Psychanalyste engagé dans le Champ freudien, vous êtes également directeur de deux CSAPA1 (structures médico-sociales). Comment s’articulent, dans votre expérience, ces deux dimensions où sont impliqués à la fois le discours du maître et celui de l’analyste ?
Tous les discours y sont impliqués, bien sûr aussi celui de l’université, puisque nous faisons de la clinique, bien sûr celui de l’hystérique, sous la forme de l’antipsychiatrie jamais disparue car son sens est celui d’une « libération du psychiatre2 ». Or, celle-ci est toujours plus d’actualité et renforce le maître. Celui-ci n’en n’a pas besoin, car il est mal orienté de nos jours et sa faiblesse le révèle mangé de l’intérieur par la bureaucratie. Elle est ici sanitaire, ce qui veut dire en bien mauvaise santé, étique et ne tenant plus que par l’exosquelette des normes de l’évaluation qui prolifère aux dépens de son éthique. Les psychiatres en sont les servants dans cette lâcheté généralisée qui laisse le réel, déchaîné, libre de tout discours.
De quelle manière l’évaporation contemporaine du père affecte-t-elle selon vous les institutions ? Concernant celles-ci, en particulier ces structures vouées à la prise en charge du symptôme (alcoolisme et toxicomanie pour les CSAPA), la remarque de Lacan selon laquelle « [t]oute formation humaine a pour essence, et non pour accident de refréner la jouissance3 » vous semble-t-elle garder toute sa pertinence ?

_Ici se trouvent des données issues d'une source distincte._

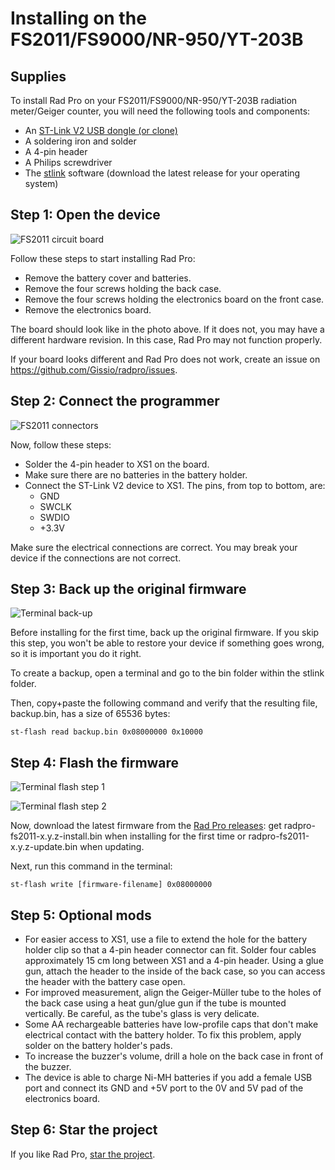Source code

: # Installing on the FS2011/FS9000/NR-950/YT-203B

## Supplies

To install Rad Pro on your FS2011/FS9000/NR-950/YT-203B radiation meter/Geiger counter, you will need the following tools and components:

* An [ST-Link V2 USB dongle (or clone)](https://www.amazon.com/s?k=st-link+v2)
* A soldering iron and solder
* A 4-pin header
* A Philips screwdriver
* The [stlink](https://github.com/stlink-org/stlink/releases) software (download the latest release for your operating system)

## Step 1: Open the device

![FS2011 circuit board](img/fs2011-board.jpg)

Follow these steps to start installing Rad Pro:

* Remove the battery cover and batteries.
* Remove the four screws holding the back case.
* Remove the four screws holding the electronics board on the front case.
* Remove the electronics board.

The board should look like in the photo above. If it does not, you may have a different hardware revision. In this case, Rad Pro may not function properly.

If your board looks different and Rad Pro does not work, create an issue on https://github.com/Gissio/radpro/issues.

## Step 2: Connect the programmer

![FS2011 connectors](img/fs2011-connector.png)

Now, follow these steps:

* Solder the 4-pin header to XS1 on the board.
* Make sure there are no batteries in the battery holder.
* Connect the ST-Link V2 device to XS1. The pins, from top to bottom, are:
  * GND
  * SWCLK
  * SWDIO
  * +3.3V

Make sure the electrical connections are correct. You may break your device if the connections are not correct.

## Step 3: Back up the original firmware

![Terminal back-up](img/terminal-backup.png)

Before installing for the first time, back up the original firmware. If you skip this step, you won't be able to restore your device if something goes wrong, so it is important you do it right.

To create a backup, open a terminal and go to the bin folder within the stlink folder.

Then, copy+paste the following command and verify that the resulting file, backup.bin, has a size of 65536 bytes:

    st-flash read backup.bin 0x08000000 0x10000

## Step 4: Flash the firmware

![Terminal flash step 1](img/terminal-flash-1.png)

![Terminal flash step 2](img/terminal-flash-2.png)

Now, download the latest firmware from the [Rad Pro releases](https://github.com/Gissio/radpro/releases): get radpro-fs2011-x.y.z-install.bin when installing for the first time or radpro-fs2011-x.y.z-update.bin when updating.

Next, run this command in the terminal:

    st-flash write [firmware-filename] 0x08000000

## Step 5: Optional mods

* For easier access to XS1, use a file to extend the hole for the battery holder clip so that a 4-pin header connector can fit. Solder four cables approximately 15 cm long between XS1 and a 4-pin header. Using a glue gun, attach the header to the inside of the back case, so you can access the header with the battery case open.
* For improved measurement, align the Geiger-Müller tube to the holes of the back case using a heat gun/glue gun if the tube is mounted vertically. Be careful, as the tube's glass is very delicate.
* Some AA rechargeable batteries have low-profile caps that don't make electrical contact with the battery holder. To fix this problem, apply solder on the battery holder's pads.
* To increase the buzzer's volume, drill a hole on the back case in front of the buzzer.
* The device is able to charge Ni-MH batteries if you add a female USB port and connect its GND and +5V port to the 0V and 5V pad of the electronics board.

## Step 6: Star the project

If you like Rad Pro, [star the project](https://github.com/Gissio/radpro).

Diriger, ce n’est pas régenter mais s’engager en première ligne sur le front de ce réel de l’époque afin de susciter le désir, le courage et la joie d’y ferrailler à plusieurs. Il n’y a pas d’autre source d’une autorité que Lacan a pu espérer « authentique4 ». Une certaine autorité de santé, avatar d’une série d’agences d’État nommées – par dénégation – « indépendantes », s’est vue qualifiée de « haute » pour maquiller son avilissement. L’abus des normes ne fait que trahir la faillite de la loi où se marquent le naufrage contemporain de la parole et « l’égarement de notre jouissance5 ». Or c’est précisément le réel qui nous assaille. Ces normes et leurs servants autoritaires ne sont que les fantômes du père qui hantent la civilisation en mal de nouveaux sujets supposés savoir.
Savoir se passer de ces fictions ne dispense pas de prospérer en les utilisant, car sans elles, c’est le règne de la jouissance débridée et de son corollaire de mort qui étend son bras sur la civilisation. C’est à quoi nous confronte en particulier le voisinage des addictions qui fleurissent dans le cimetière des discours. C’est pourquoi l’œuvre psychanalytique doit contribuer à la renaissance des institutions.
Le temps de l’invention, de la réinvention de l’institution, est donc venu ? Comment entendre cela ?
L’ère de la post-vérité est celle des fictions éventées. Elle nous expose au cynisme généralisé. La solution passe par la voie de l’artiste : celle du ready‑made où chacun peut détourner les uniformes de la jouissance, afin de restaurer la nécessaire liberté de création de son existence. Il en va de même dans les institutions, à condition qu’elles soient psychanalytiques. Elles pourraient restaurer leur raison d’être en devenant les laboratoires, le terreau et le fer de lance d’un nouveau lien social. Il sera fondé sur la nécessité de consentir à du sujet supposé savoir régulateur de la jouissance, corollaire du nécessaire respect de l’invention de chacun dans le creuset des jouissances appareillées par la technique.
Entretien réalisé par Adriana Campos et Hervé Damase
[1] Centre de Soin, d’Accompagnement et de Prévention en Addictologie
[2] Lacan J., Je parle aux murs, Paris, Seuil, 2011, p. 14.
[3] Lacan J., « Allocution sur les psychoses de l’enfant », Autres écrits, Paris, Seuil, 2001, p. 364.
[4] Lacan J., « La direction de la cure et les principes de son pouvoir », Écrits, Paris, Seuil, 1966, p. 586 : « l’impuissance à soutenir authentiquement une praxis, se rabat, comme il est en l’histoire des hommes commun, sur l’exercice d’un pouvoir ». Voir aussi : Bassols M., « Pouvoir de la parole, autorité du désir », Lacan Quotidien, no781, 23 juin 2018, publication en ligne (www.lacanquotidien.fr).
[5] Lacan J., « Télévision », Autres écrits, op. cit., p. 534.